TIGAR調節Trx1核轉運影響放射敏感性的作用及其機制研究

本項目擬從腫瘤組織高氧化應激的代謝特點出發，從細胞及動物整體水平針對性地選擇p53誘導的糖酵解及凋亡調節蛋白（TIGAR）作為干預受照細胞氧化還原調節的靶點，以硫氧還原蛋白（Trx1）核轉運調控為切入點，擬用輻射後細胞存活曲線、流式分析、蛋白免疫印跡、免疫螢光及免疫組化等技術，檢測干預TIGAR表達對電離輻射後腫瘤細胞的ROS水平、增殖、凋亡、Trx1核轉運及谷胱甘肽S轉運酶（GST-P1）核定位的影響，深入探討TIGAR影響細胞放射敏感性的機制。通過測定臨床腫瘤標本的TIGAR表達與Trx1核轉運水平，尋求TIGAR與腫瘤患者預後的相關性，分析TIGAR表達水平作為評價腫瘤預後指標的可行性。本項目所獲得的研究成果將有助於揭示TIGAR影響腫瘤放射敏感性的主要機制，有望提供一種有效評價腫瘤預後的分子標誌物，為人類腫瘤放射治療中的代謝增敏向臨床套用轉化提供具有重要意義的理論基礎和實驗依據。

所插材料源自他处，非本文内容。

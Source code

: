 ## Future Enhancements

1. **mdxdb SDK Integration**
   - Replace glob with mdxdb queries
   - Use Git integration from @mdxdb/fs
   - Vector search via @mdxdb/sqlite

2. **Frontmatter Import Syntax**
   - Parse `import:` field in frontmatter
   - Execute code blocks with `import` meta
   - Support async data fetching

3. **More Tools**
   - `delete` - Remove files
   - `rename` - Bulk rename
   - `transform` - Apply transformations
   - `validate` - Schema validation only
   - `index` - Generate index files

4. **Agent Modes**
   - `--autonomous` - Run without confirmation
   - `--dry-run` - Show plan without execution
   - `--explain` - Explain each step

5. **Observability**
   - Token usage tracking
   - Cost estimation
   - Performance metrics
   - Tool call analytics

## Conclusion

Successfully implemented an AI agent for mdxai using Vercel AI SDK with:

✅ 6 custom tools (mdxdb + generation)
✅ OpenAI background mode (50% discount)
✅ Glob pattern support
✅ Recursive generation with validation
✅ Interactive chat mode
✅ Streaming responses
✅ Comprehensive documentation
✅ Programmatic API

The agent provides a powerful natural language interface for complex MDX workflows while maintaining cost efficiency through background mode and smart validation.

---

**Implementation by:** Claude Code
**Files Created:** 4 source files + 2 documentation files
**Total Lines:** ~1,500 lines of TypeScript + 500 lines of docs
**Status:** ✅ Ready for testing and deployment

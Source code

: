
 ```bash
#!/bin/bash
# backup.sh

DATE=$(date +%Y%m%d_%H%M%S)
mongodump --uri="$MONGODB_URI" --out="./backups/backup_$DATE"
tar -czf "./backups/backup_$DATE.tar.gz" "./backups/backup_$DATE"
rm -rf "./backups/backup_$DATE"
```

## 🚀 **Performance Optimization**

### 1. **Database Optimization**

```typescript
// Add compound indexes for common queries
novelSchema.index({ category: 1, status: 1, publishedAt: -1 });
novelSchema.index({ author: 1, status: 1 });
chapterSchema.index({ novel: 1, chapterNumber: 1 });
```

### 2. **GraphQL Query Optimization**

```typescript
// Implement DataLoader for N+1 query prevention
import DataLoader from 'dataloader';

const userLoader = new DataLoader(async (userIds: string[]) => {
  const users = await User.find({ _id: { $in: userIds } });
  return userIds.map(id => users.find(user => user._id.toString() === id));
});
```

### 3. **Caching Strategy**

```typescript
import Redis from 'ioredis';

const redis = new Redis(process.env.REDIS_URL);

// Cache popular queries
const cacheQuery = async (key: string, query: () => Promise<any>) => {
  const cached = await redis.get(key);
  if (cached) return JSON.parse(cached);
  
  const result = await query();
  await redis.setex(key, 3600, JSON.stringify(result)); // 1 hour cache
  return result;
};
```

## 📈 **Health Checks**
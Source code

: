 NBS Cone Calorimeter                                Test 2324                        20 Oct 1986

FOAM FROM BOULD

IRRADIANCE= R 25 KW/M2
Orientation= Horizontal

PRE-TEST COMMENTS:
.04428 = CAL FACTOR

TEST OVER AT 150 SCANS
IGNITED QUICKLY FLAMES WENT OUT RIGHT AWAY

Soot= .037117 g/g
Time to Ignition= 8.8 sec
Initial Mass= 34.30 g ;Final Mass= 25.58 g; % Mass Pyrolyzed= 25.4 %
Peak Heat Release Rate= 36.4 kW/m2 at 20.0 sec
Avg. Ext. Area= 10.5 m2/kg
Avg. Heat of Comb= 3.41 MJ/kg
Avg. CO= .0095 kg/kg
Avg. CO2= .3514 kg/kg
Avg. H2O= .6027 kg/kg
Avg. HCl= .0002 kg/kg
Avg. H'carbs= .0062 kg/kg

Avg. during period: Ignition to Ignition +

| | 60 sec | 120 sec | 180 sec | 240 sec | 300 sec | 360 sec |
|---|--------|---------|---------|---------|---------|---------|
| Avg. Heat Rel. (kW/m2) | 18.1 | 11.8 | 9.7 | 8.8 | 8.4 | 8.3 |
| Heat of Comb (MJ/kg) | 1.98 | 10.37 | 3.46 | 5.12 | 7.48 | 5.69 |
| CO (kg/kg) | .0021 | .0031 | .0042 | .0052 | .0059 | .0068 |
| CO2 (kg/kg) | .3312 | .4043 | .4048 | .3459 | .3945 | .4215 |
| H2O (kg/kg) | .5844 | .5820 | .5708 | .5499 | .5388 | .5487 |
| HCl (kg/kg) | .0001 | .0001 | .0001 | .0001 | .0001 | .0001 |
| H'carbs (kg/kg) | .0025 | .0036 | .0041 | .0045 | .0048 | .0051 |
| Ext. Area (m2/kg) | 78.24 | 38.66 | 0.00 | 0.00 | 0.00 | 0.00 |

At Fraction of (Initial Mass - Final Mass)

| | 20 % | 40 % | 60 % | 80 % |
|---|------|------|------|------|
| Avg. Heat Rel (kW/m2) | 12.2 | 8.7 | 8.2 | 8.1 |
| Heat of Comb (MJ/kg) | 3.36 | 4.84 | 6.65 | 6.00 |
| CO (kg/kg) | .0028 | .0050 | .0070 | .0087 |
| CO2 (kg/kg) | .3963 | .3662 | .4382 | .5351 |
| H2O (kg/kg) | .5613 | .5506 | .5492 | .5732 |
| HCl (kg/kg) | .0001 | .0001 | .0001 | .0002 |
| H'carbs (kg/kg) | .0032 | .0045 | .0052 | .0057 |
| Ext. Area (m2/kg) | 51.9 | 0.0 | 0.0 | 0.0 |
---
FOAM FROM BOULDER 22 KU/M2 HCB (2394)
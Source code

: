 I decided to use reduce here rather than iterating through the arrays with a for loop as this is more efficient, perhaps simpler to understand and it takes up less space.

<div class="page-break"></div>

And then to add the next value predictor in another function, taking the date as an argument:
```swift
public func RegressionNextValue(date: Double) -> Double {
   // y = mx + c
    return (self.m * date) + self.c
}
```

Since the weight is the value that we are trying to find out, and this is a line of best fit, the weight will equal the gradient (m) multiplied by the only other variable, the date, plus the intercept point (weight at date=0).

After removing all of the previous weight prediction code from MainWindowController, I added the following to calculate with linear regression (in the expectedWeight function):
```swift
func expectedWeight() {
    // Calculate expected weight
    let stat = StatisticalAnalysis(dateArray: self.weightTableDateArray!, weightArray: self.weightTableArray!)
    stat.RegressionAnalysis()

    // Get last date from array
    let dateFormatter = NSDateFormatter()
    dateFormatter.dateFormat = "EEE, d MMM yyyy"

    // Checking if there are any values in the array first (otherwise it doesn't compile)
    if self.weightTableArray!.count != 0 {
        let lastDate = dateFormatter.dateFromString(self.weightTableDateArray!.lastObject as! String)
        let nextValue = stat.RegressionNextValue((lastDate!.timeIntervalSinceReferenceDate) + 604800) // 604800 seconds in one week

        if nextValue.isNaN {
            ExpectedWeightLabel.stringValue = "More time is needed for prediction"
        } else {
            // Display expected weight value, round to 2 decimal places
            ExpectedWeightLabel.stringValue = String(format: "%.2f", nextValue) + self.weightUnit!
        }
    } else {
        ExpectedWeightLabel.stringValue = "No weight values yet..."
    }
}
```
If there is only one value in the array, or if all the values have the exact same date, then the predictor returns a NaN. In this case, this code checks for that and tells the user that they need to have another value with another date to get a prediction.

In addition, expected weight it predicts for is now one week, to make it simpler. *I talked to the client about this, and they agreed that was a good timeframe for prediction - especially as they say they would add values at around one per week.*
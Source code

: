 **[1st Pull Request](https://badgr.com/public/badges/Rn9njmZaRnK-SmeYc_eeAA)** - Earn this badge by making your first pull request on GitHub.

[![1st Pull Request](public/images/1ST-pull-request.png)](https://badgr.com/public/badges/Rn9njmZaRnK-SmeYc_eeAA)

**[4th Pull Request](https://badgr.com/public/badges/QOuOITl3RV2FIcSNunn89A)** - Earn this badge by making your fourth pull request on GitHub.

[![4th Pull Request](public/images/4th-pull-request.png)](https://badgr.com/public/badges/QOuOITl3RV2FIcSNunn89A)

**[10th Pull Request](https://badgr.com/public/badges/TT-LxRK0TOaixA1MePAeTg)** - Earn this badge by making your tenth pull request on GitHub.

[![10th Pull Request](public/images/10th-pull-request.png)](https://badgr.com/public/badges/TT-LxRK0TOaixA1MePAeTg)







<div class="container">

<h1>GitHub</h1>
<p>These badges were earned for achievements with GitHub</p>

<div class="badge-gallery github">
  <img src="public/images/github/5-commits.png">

干擾TP53誘導的糖酵解及凋亡調節蛋白（TIGAR）表達能夠增加人腦膠質瘤細胞的放射敏感性，但其機制尚不明了。本課題通過調節TIGAR的表達水平，研究了TIGAR對Trx1 核轉運的影響及其在改變膠質瘤細胞放射敏感性中的作用，從而闡明TIGAR調節膠質瘤細胞放射敏感性的機制；通過建立人腦膠質瘤裸鼠原位種植模型，揭示了TIGAR作為膠質瘤放療增敏靶點的可能性。重要結果：（1）干擾TIGAR 表達顯著增加受照膠質瘤細胞內的活性氧（ROS）水平並導致受照細胞內NADPH水平耗竭；（2）電離輻射後細胞內Trx1可發生核轉運，核轉運的峰值時間為照後2 h，而干擾TIGAR表達可顯著抑制受照膠質瘤A172、T98G細胞內的Trx1核轉運；（3）氧化還原Western blot結果表明A172細胞受照後，胞漿內Trx1於照後0.5 h內被氧化，於照後8 h回復到還原狀態，而干擾TIGAR表達可顯著延緩細胞漿內Trx1的還原進程，胞漿內Trx1於照後8 h仍處於氧化狀態，細胞核內Trx1的氧化還原進程與細胞漿內Trx1類似；（4）克隆形成試驗的結果顯示，野生型Trx1過表達可顯著抑制TIGAR干擾引起的放射增敏效應，而增加TIGAR表達對Trx1突變型細胞的放射敏感性無顯著影響，表明Trx1核轉運在TIGAR調節膠質瘤細胞放射敏感性中發揮了重要作用。（5）免疫螢光實驗的結果顯示，受照A172 γ-H2AX的點狀螢光在照後4 h內消失，而在TIGAR干擾組A172細胞內γ-H2AX點狀螢光直到照後12 h依然存在，表明細胞內DNA損傷修復進程被顯著延遲。與Western blot的結果相似，免疫螢光實驗的結果顯示受照A172細胞Trx1核轉運的峰值時間為照後2 h，而TIGAR干擾組細胞內Trx1核轉運則完全消失。在野生型Trx1過表達細胞中，干擾TIGAR表達導致的DNA損傷修復延遲與Trx1核轉運抑制均得到了顯著恢復；（6）通過TIGAR shRNA慢病毒基因治療，證實了干擾TIGAR表達可增加荷瘤小鼠顱內膠質瘤的放療敏感性。本課題的科學意義在於闡釋了TIGAR調節膠質瘤細胞放射敏感性的機制與Trx1過度氧化及Trx1核轉運被抑制密切相關。通過裸鼠原位模型，進一步在動物水平驗證了抑制TIGAR表達對膠質瘤的放療增敏作用，從而揭示了抑制TIGAR表達可作為腫瘤放療增敏靶點的可能性。